Lindberg also ignores Homer’s inclusion of other heroic models. Odysseus’ involvement is sacrificial, compelled to join Agamemnon’s force because his Ithaca cannot afford to make so powerful an enemy. His stratagems are all driven by an effort to preserve the cause and minimize losses. The Trojan side, too, has its heroes, and their virtue is “the caring will” Lindberg characterizes as uniquely modern — Hector’s name translates as “holder,” or “preserver.”
Moreover, Homer, writing a thousand years before Christ, even draws women who meet Lindberg’s description: Hector’s wife Andromache persuades him to offer himself in single combat against any Greek to determine the outcome of the war. Christopher Logue, the best modern interpreter of Homer, contrasts Helen with Andromache’s bravery and intelligence as “From diadem past philtrum on to peeping shoes / You show another school of beauty.”
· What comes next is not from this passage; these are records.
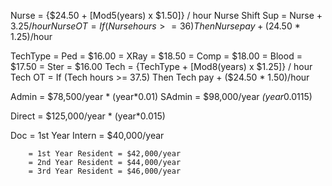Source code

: Nurse = {$24.50 + [Mod5(years) x $1.50]} / hour
Nurse Shift Sup = Nurse + $3.25/hour
Nurse OT = If (Nurse hours >= 36) Then Nurse pay + ($24.50 * 1.25)/hour


TechType = Ped = $16.00
	    = XRay = $18.50
	    = Comp = $18.00
	    = Blood = $17.50
 	   = Ster = $16.00
Tech = {TechType + [Mod8(years) x $1.25]} / hour
Tech OT = If (Tech hours >= 37.5) Then Tech pay + ($24.50 * 1.50)/hour

Admin = $78,500/year * (year*0.01)
SAdmin = $98,000/year *(year*0.0115)

Direct = $125,000/year * (year*0.015)

Doc = 1st Year Intern = $40,000/year

        = 1st Year Resident = $42,000/year
        = 2nd Year Resident = $44,000/year
        = 3rd Year Resident = $46,000/year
And what is Virgil’s Aeneas but the protector of Troy’s survivors, risking himself to shepherd them to safety in Latium? The Aeneid describes him as having an “attentive heart,” and the abiding virtue of endurance amidst adversity. Surely Shakespeare’s Henry V cares for the destruction he will visit upon France, since he pleads with the Dauphin not to occasion it. Lindberg skips completely over the soldier’s-eye perspective from the American Civil War, which prefigured much of the effect he describes so beautifully with British poetry in World War I.
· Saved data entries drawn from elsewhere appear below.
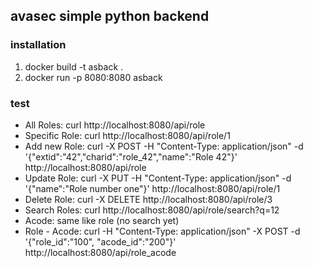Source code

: ## avasec simple python backend

### installation

1. docker build -t asback .
2. docker run -p 8080:8080 asback

### test

* All Roles:      curl http://localhost:8080/api/role
* Specific Role:  curl http://localhost:8080/api/role/1
* Add new Role:   curl -X POST -H "Content-Type: application/json" -d '{"extid":"42","charid":"role_42","name":"Role 42"}' http://localhost:8080/api/role
* Update Role:    curl -X PUT  -H "Content-Type: application/json" -d '{"name":"Role number one"}' http://localhost:8080/api/role/1
* Delete Role:    curl -X DELETE http://localhost:8080/api/role/3
* Search Roles:   curl http://localhost:8080/api/role/search?q=12
* Acode:          same like role (no search yet)
* Role - Acode:   curl -H "Content-Type: application/json" -X POST -d '{"role_id":"100", "acode_id":"200"}' http://localhost:8080/api/role_acode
Lindberg is certainly right that our colloquial use of the term hero has broadened: Teachers that inspire underprivileged children and civic leaders in blighted communities are described as heroic by virtue of their commitment to positive change rather than their exposure to risk of death. And he rightly ridicules its extension to celebrities and “truth tellers.” But even in the ancient world, civic virtues were appreciated alongside martial ones: Aristotle describes the civic as lesser because military heroism is necessary to produce the conditions for civic life.
And that is my central disagreement with Lindberg’s argument: He ascribes to political evolution a change equally explicable by increased safety. To put it another way, we apply the term mostly now to people who don’t risk death by their actions because our societies are so safe. It may be a function of increased security rather than form of government. And it may not be immutably directional — when safety is compromised, we may well revert to more martial attitudes on heroism.
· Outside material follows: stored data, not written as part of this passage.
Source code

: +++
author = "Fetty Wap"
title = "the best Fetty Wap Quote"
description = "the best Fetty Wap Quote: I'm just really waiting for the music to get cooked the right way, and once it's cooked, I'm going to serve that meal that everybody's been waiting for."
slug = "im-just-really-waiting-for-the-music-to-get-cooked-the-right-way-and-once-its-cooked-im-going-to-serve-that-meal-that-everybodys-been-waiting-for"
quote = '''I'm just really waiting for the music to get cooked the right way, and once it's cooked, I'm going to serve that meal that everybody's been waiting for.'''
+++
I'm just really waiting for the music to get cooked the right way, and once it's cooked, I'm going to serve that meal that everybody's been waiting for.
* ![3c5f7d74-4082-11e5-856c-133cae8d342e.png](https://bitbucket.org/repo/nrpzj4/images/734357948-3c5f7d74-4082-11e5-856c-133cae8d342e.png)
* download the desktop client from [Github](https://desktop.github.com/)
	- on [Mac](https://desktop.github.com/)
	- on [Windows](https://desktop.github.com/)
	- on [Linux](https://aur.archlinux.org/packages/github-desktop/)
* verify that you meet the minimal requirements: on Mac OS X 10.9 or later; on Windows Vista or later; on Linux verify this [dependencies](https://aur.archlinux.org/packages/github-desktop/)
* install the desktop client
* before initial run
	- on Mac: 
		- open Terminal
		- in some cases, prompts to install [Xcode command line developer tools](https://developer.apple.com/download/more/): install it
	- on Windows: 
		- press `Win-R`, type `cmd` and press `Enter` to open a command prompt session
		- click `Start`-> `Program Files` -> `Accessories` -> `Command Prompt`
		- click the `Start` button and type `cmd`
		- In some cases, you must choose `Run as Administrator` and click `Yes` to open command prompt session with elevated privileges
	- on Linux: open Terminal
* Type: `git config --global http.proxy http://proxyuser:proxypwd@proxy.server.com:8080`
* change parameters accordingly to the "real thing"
Hegel’s dialectic reigns supreme in Lindberg’s thinking. He admirably cannot celebrate the luxurious modernity of heroic schoolteachers without worrying that paradigm contains within it the seeds of its own destruction. He can imagine it occurring either with a bang (the rise of a Hitlerian villain with the power to subjugate societies grown weak) or a whimper (“the gradual abandonment of the classically liberal principles that animate the modern world and provide its dynamism”). It is the fingerprint of this book that its author, an advocate of not only the universality of Western values, but also of international institutions like the International Criminal Court to enforce them, also worries about the risks of their expansion.
Tod Lindberg worries a lot. A lot. His concerns about the changing nature of heroism and what it means for our safety make for a wonderful and important book.
Kori Schake, Ph.D. is a fellow at Stanford University’s Hoover Institution.